Additionally, the variable with the Key named ORDER, when True will add revisions in order. So, if version 1, version 0, and version 2 are all in the Kinesis stream then they will be processed into MySQL as version 0, version 1, then version 2. Note, that enabling order to True will increase the amount of application logic needed to process streams and will increase overall latency. Leave ORDER as False for this lab.

The last step in setting up the architecture is to now enable the Kinesis stream as a trigger the for Lambda. In the Designer block, click on the Kinesis trigger.

The Kinesis trigger will show up and click on the check box to select the Trigger. Then click on Enable.

The architecture is now completed. Let’s take a recap at what was done.

  • Set up an Aurora Serverless MySQL database.
  • Build a QLDB Ledger
  • Start a continuous QLDB stream
  • Create the MySQL database and create the schema
  • Configure the lambda function (Stream consumer)
  • Start simulating load into QLDB
  • Execute SQL commands on Amazon Aurora
  • Clean up

Head over to the next step to start simulating load into QLDB

Optional - Know your requirements

Leverage the target databases features for uniqueness, error handling, and indexing. For example, if the use case is to replicate all QLDB documents and revisions into mysql then the below logic is all that is needed to stream into MySQL.

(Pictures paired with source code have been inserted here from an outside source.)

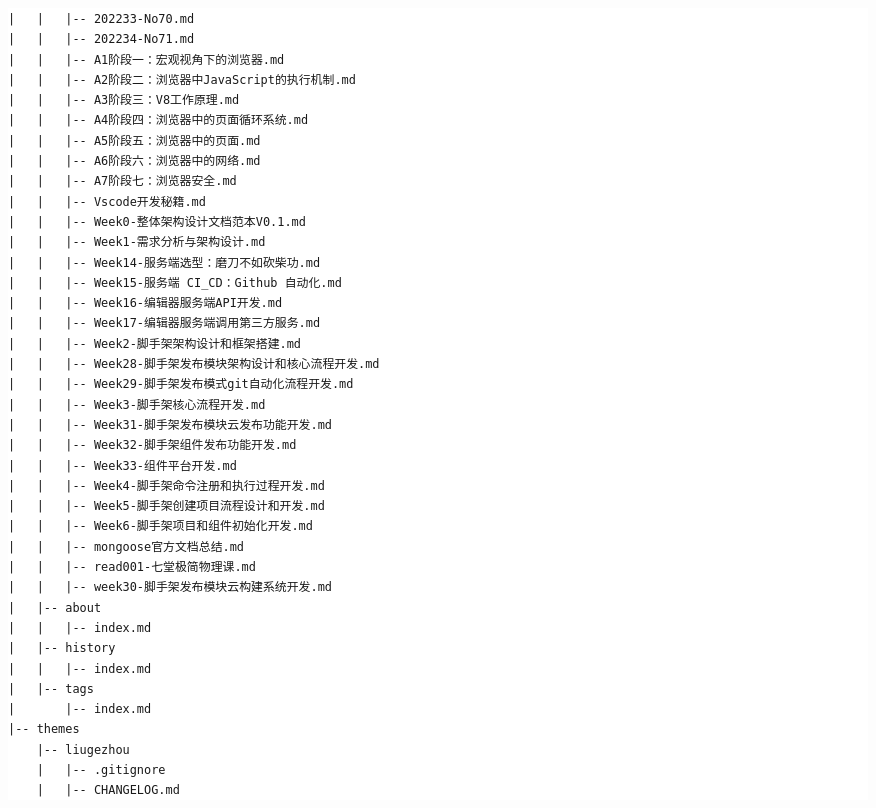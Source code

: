     |   |   |-- 202233-No70.md
    |   |   |-- 202234-No71.md
    |   |   |-- A1阶段一：宏观视角下的浏览器.md
    |   |   |-- A2阶段二：浏览器中JavaScript的执行机制.md
    |   |   |-- A3阶段三：V8工作原理.md
    |   |   |-- A4阶段四：浏览器中的页面循环系统.md
    |   |   |-- A5阶段五：浏览器中的页面.md
    |   |   |-- A6阶段六：浏览器中的网络.md
    |   |   |-- A7阶段七：浏览器安全.md
    |   |   |-- Vscode开发秘籍.md
    |   |   |-- Week0-整体架构设计文档范本V0.1.md
    |   |   |-- Week1-需求分析与架构设计.md
    |   |   |-- Week14-服务端选型：磨刀不如砍柴功.md
    |   |   |-- Week15-服务端 CI_CD：Github 自动化.md
    |   |   |-- Week16-编辑器服务端API开发.md
    |   |   |-- Week17-编辑器服务端调用第三方服务.md
    |   |   |-- Week2-脚手架架构设计和框架搭建.md
    |   |   |-- Week28-脚手架发布模块架构设计和核心流程开发.md
    |   |   |-- Week29-脚手架发布模式git自动化流程开发.md
    |   |   |-- Week3-脚手架核心流程开发.md
    |   |   |-- Week31-脚手架发布模块云发布功能开发.md
    |   |   |-- Week32-脚手架组件发布功能开发.md
    |   |   |-- Week33-组件平台开发.md
    |   |   |-- Week4-脚手架命令注册和执行过程开发.md
    |   |   |-- Week5-脚手架创建项目流程设计和开发.md
    |   |   |-- Week6-脚手架项目和组件初始化开发.md
    |   |   |-- mongoose官方文档总结.md
    |   |   |-- read001-七堂极简物理课.md
    |   |   |-- week30-脚手架发布模块云构建系统开发.md
    |   |-- about
    |   |   |-- index.md
    |   |-- history
    |   |   |-- index.md
    |   |-- tags
    |       |-- index.md
    |-- themes
        |-- liugezhou
        |   |-- .gitignore
        |   |-- CHANGELOG.md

   with conn.cursor() as cur:
       history_statement = f'replace into {table_name.lower()}bonus {col.lower()} values {val}'

MySQL error 1062 will keep the MySQL tables free from duplicates when PRIMARY_KEY(documentId,version) is used. Additionally, there is no need to read before write so a serializable isolation level is no longer required.

Restricting the replication to just the QLDB user view or maintaining order will increase the needed logic. Having a clear written understanding of the business and functional requirements can reduce development overhead while delivering the same functionality.